Here’s a test to begin to feel the illusion of past and future. Ask yourself this question: When does life occur? The answer is now, this very second. Think about it. Life never, ever, happens at any other time. How chaotic would it be if life could occur in the past or future? What a disorderly mess that would be. The past is merely a memory in the mind with no physical reality whatsoever. The future is a mental construct too. The present is real; it’s where life lives.
In spite of how ethereal the past and future are, we make it into something that appears real by way of our thoughts. In fact, we tend to spend much of our time thinking about the past and projecting our thoughts into the future, to a large degree skipping over the real part, the present. These thoughts are the constant chatter in our minds, the birthplace of worry, the fertile soil where fear and anxiety take root.
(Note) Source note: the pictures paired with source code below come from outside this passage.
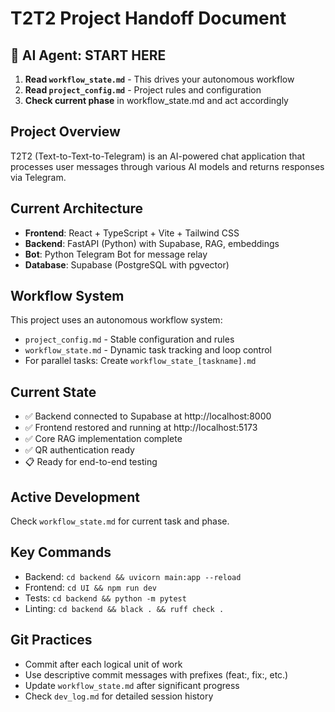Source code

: # T2T2 Project Handoff Document

## 🤖 AI Agent: START HERE

1. **Read `workflow_state.md`** - This drives your autonomous workflow
2. **Read `project_config.md`** - Project rules and configuration
3. **Check current phase** in workflow_state.md and act accordingly

## Project Overview
T2T2 (Text-to-Text-to-Telegram) is an AI-powered chat application that processes user messages through various AI models and returns responses via Telegram.

## Current Architecture
- **Frontend**: React + TypeScript + Vite + Tailwind CSS
- **Backend**: FastAPI (Python) with Supabase, RAG, embeddings
- **Bot**: Python Telegram Bot for message relay
- **Database**: Supabase (PostgreSQL with pgvector)

## Workflow System
This project uses an autonomous workflow system:
- `project_config.md` - Stable configuration and rules
- `workflow_state.md` - Dynamic task tracking and loop control
- For parallel tasks: Create `workflow_state_[taskname].md`

## Current State
- ✅ Backend connected to Supabase at http://localhost:8000
- ✅ Frontend restored and running at http://localhost:5173
- ✅ Core RAG implementation complete
- ✅ QR authentication ready
- 📋 Ready for end-to-end testing

## Active Development
Check `workflow_state.md` for current task and phase.

## Key Commands
- Backend: `cd backend && uvicorn main:app --reload`
- Frontend: `cd UI && npm run dev`
- Tests: `cd backend && python -m pytest`
- Linting: `cd backend && black . && ruff check .`

## Git Practices
- Commit after each logical unit of work
- Use descriptive commit messages with prefixes (feat:, fix:, etc.)
- Update `workflow_state.md` after significant progress
- Check `dev_log.md` for detailed session history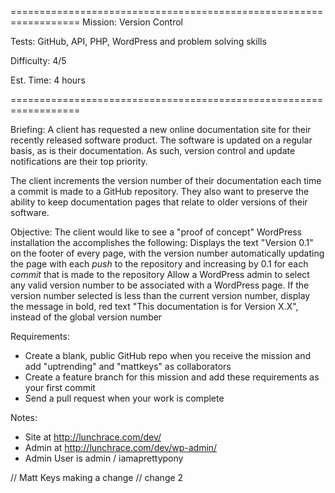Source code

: ==================================================================
Mission: Version Control

Tests: GitHub, API, PHP, WordPress and problem solving skills

Difficulty: 4/5

Est. Time: 4 hours

==================================================================

Briefing:
A client has requested a new online documentation site for their recently released software product.  The software is updated on a regular basis, as is their documentation.  As such, version control and update notifications are their top priority.

The client increments the version number of their documentation each time a commit is made to a GitHub repository.  They also want to preserve the ability to keep documentation pages that relate to older versions of their software.

Objective:
The client would like to see a "proof of concept" WordPress installation the accomplishes the following:
Displays the text "Version 0.1" on the footer of every page, with the version number automatically updating the page with each *push* to the repository and increasing by 0.1 for each *commit* that is made to the repository
Allow a WordPress admin to select any valid version number to be associated with a WordPress page.  If the version number selected is less than the current version number, display the message in bold, red text "This documentation is for Version X.X", instead of the global version number

Requirements:

  - Create a blank, public GitHub repo when you receive the mission and add "uptrending" and "mattkeys" as collaborators
  - Create a feature branch for this mission and add these requirements as your first commit
  - Send a pull request when your work is complete

Notes:

  - Site at http://lunchrace.com/dev/
  - Admin at http://lunchrace.com/dev/wp-admin/
  - Admin User is admin / iamaprettypony

// Matt Keys making a change
// change 2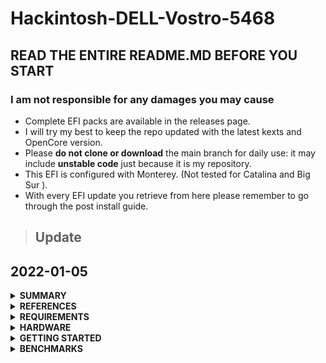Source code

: # Hackintosh-DELL-Vostro-5468

## READ THE ENTIRE README.MD BEFORE YOU START

### I am not responsible for any damages you may cause

- Complete EFI packs are available in the releases page.
- I will try my best to keep the repo updated with the latest kexts and OpenCore version.
- Please **do not clone or download** the main branch for daily use: it may include **unstable code** just because it is my repository.
- This EFI is configured with Monterey. (Not tested for Catalina and Big Sur ).
- With every EFI update you retrieve from here please remember to go through the post install guide.


> ## Update

## 2022-01-05

<details>
<summary><strong> SUMMARY </strong></summary>
<br>

> ### Non-Fuctional

| Feature                              | Status | Dependency          |
| :----------------------------------- | ------ | ------------------- |
| Fingerprint Reader                   | ❌   | `Not Work` |
| Card Reader                         | ❌   | `Not Work` |

> ### Video and Audio

| Feature                              | Status | Dependency          |
| :----------------------------------- | ------ | ------------------- |
| Full Graphics Accleration (QE/CI)    | ✅   | `WhateverGreen.kext`  |
| Audio Jack                     | ✅   | `AppleALC.kext` with Layout ID = 17 and `ComboJack`   |

> ### Power, Charge, Sleep and Hibernation

| Feature                              | Status | Dependency          |
| :----------------------------------- | ------ | ------------------- |
| Battery Percentage Indication        | ✅   | `SMCBatteryManager.kext`            | 
| iGPU Power Management                | ✅   | `CPUFriend.kext` and `CPUFriendDataProvider.kext` |
| S3 Sleep/ Hibernation Mode 3         | ✅   | `SSDT-GPRW.aml` | 

> ### Input/ Output

| Feature                              | Status | Dependency          |
| :----------------------------------- | ------ | ------------------- |
| WiFi                                 | ✅   | `AirportItlwm.kext`  |
| Bluetooth                            | ✅   | `BlueToolFixup.kext`  |
| Ethernet                             | ✅   | `RealtekRTL8111.kext`  |
| USB 2.0, USB 3.0                     | ✅   | `USBMap.kext`    |
| USB Power Properties in macOS        | ✅   | `SSDT-EC-USBX-LAPTOP.aml` |

> ### Display, TrackPad, TrackPoint, and Keyboard

| Feature                              | Status | Dependency          |
| :----------------------------------- | ------ | ------------------- |
| Brightness Adjustments | ✅  | `WhateverGreen.kext`, `SSDT-PNLF.aml`, `Patch XOSI`, `VoodooI2C.kext`, `VoodooI2CHID.kext` and `BrightnessKeys.kext`|
| TrackPoint             | ✅  | `VoodooI2CHID.kext` and `VoodooI2C.kext` |
| TrackPad               | ✅  | `VoodooI2CHID.kext` and `VoodooI2C.kext` |
| Built-in Keyboard      | ✅  | `VoodooPS2Controller.kext` |
| Multimedia Keys        | ✅  | `BrightnessKeys.kext`|

> ### macOS Continuity

| Feature                              | Status | Dependency          |
| :----------------------------------- | ------ | ------------------- |
| iCloud, iMessage, FaceTime           | ✅   | Whitelisted Apple ID, Valid SMBIOS  |
| AirDrop                              | ✅   | Not tested  |

> ### SSDT Patch

| Feature                              | Status | Dependency          |
| :----------------------------------- | ------ | ------------------- |
| Many SSDT Patch                  | ✅   | `SSDTTime` |

</details>

<details>
<summary><strong> REFERENCES </strong></summary>
<br>

Read these before you start:

- [dortania's Hackintosh guides](https://github.com/dortania).
- [dortania's OpenCore Install Guide](https://dortania.github.io/OpenCore-Install-Guide/).
- [dortania's OpenCore Post Install Guide](https://dortania.github.io/OpenCore-Post-Install/).
- [dortania/ Getting Started with ACPI](https://dortania.github.io/Getting-Started-With-ACPI/).
- [dortania/ opencore `multiboot`](https://github.com/dortania/OpenCore-Multiboot).
- [dortania/ `USB map` guide](https://dortania.github.io/OpenCore-Post-Install/usb/).
- [WhateverGreen Intel HD Manual](https://github.com/acidanthera/WhateverGreen/blob/master/Manual/FAQ.IntelHD.en.md).
- `Configuration.pdf` and `Differences.pdf` in each `OpenCore` releases.

</details>

<details>
<summary><strong> REQUIREMENTS </strong></summary>
<br>

- A macOS machine(optional): to create the macOS installer.
- Flash drive, 12GB or more, for the above purpose.  
- Xcode works fine for editing plist files on macOS, but I prefer [PlistEdit Pro](https://www.fatcatsoftware.com/plisteditpro/).  
- [ProperTree](https://github.com/corpnewt/ProperTree) if you need to edit plist files on Windows.  
- [MaciASL](https://github.com/acidanthera/MaciASL), for patching ACPI tables and editing ACPI patches.
- [MountEFI](https://github.com/corpnewt/MountEFI) to quickly mount EFI partitions.  
- [IORegistryExplorer](https://developer.apple.com/downloads), for diagnosis.  
- [Hackintool](https://www.insanelymac.com/forum/topic/335018-hackintool-v286/), for diagnostic ONLY, Hackintool should not be used for patching, it is outdated.
- Patience and time, especially if this is your first time Hackintosh-ing.

</details>

<details>
<summary><strong> HARDWARE </strong></summary>
<br>

| Category  | THINKPAD X230            | 
| --------- | ------------------------ |
| CPU       | Intel Core i3-7100U ( Kaby Lake )     | 
| SSD       | Sata M.2 DigitalAlience & HDD WDC 500GB    |
| Display   | 14" (1366x768) |
| WiFi & BT | Intel Wireless-AC 3165   |
| RAM | 4GB DDR4 2133Mhz   |
| Audio | Realtek ALC256   |
| Trackpad | Dell I2C   |
| Bootloader | OpenCore 0.7.7   |
| macOS | Monterey 12.2   |

</details>

<details>
<summary><strong> GETTING STARTED </strong></summary>
<br>

Before you do anything, please familiarize yourself with basic Hackintosh terminologies and the basic Hackintosh process by throughly reading Dortania guides as linked in `REFERENCES`

- Creating a macOS installer: refer to [Dortania's OpenCore Install Guide](https://dortania.github.io/OpenCore-Install-Guide/installer-guide/)
- [**README-HARDWARE**](/Other/README_HARDWARE.md): Requirements before installing.
- [**README-OTHERS**](/Other/README_OTHERS.md): for post installation settings and other remarks.

</details>

<details>
<summary><strong> BENCHMARKS </strong></summary>
</br>

- macOS 12.2, EFI OpenCore 0.7.7

| CPU            | Single-Core | Multi-Core |
| :------------- | ----------: | ---------: |
| Geekbench 5    |         595 |       1346 |

| GPU            | OpenCL      |
| :------------- | ----------: |
| Geekbench 5    |        3809 |


> ## CONTACT

- Email: bryanhafidz@hack.id

> ## SUPPORT

<details>
<summary><strong> CREDITS </strong></summary>
<br>

- [Apple](https://www.apple.com) for macOS.
- [Acidanthera](https://github.com/acidanthera) for all the kexts/utilities that they made.
- [Rehabman](https://github.com/RehabMan) and [Daliansky](https://github.com/daliansky) for the patches and guides and kexts.
- [Dortania](https://github.com/dortania) for for the OpenCore Install Guide.
- Etc ...

</details>
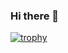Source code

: ### Hi there 👋

[![trophy](https://github-profile-trophy.vercel.app/?username=deniscsz&rank=SECRET,S,SS,SSS,A,AA,AAA,B&column=4&margin-w=15&margin-h=15)](https://github.com/ryo-ma/github-profile-trophy)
Here’s an illustration of how my thoughts of the future created unhappiness. Every time I drove my car, it was to get somewhere in the future. For one reason or another, I was not satisfied with the present moment (where I was) and I wanted to be somewhere else. Perhaps I was home and I needed to get to work for an eight o’clock appointment. But things happened along the way. Perhaps too many other cars created a traffic jam. Now the present moment (me stuck in traffic) became an obstacle to getting to work on time. My thoughts were locked on the future. I grew frustrated and that lead to worry: what if I don’t get there on time? If I miss the appointment, my client might not do business with me again. That could cut into my income. All kinds of thoughts – chatter – ran through my head. None of this worry helped me get to work on time. Only when I turned my attention back to the present moment and driving the car could I do something constructive about the problem. Perhaps I should take a different route or phone ahead. Aha, a solution. But I couldn’t see it until I returned to the present. My life experience was like that in a thousand different ways, some much bigger than traffic problems, and together, they added up to persistent unhappiness.
Unlike the future or past, the present moment is without worry or fear. It is the place for living. Only when I project into the future or dwell on incidents of the past does worry enter. Yet the past and future, as I have attempted to show, are illusions, useful as guideposts for navigating life, true, but the more emphasis I place on them, and the less focus I place on the present, the more frustrating life becomes. Therefore, I began placing my emphasis on the present. It was a simple change in my life but not particularly easy because my thought habits were well established.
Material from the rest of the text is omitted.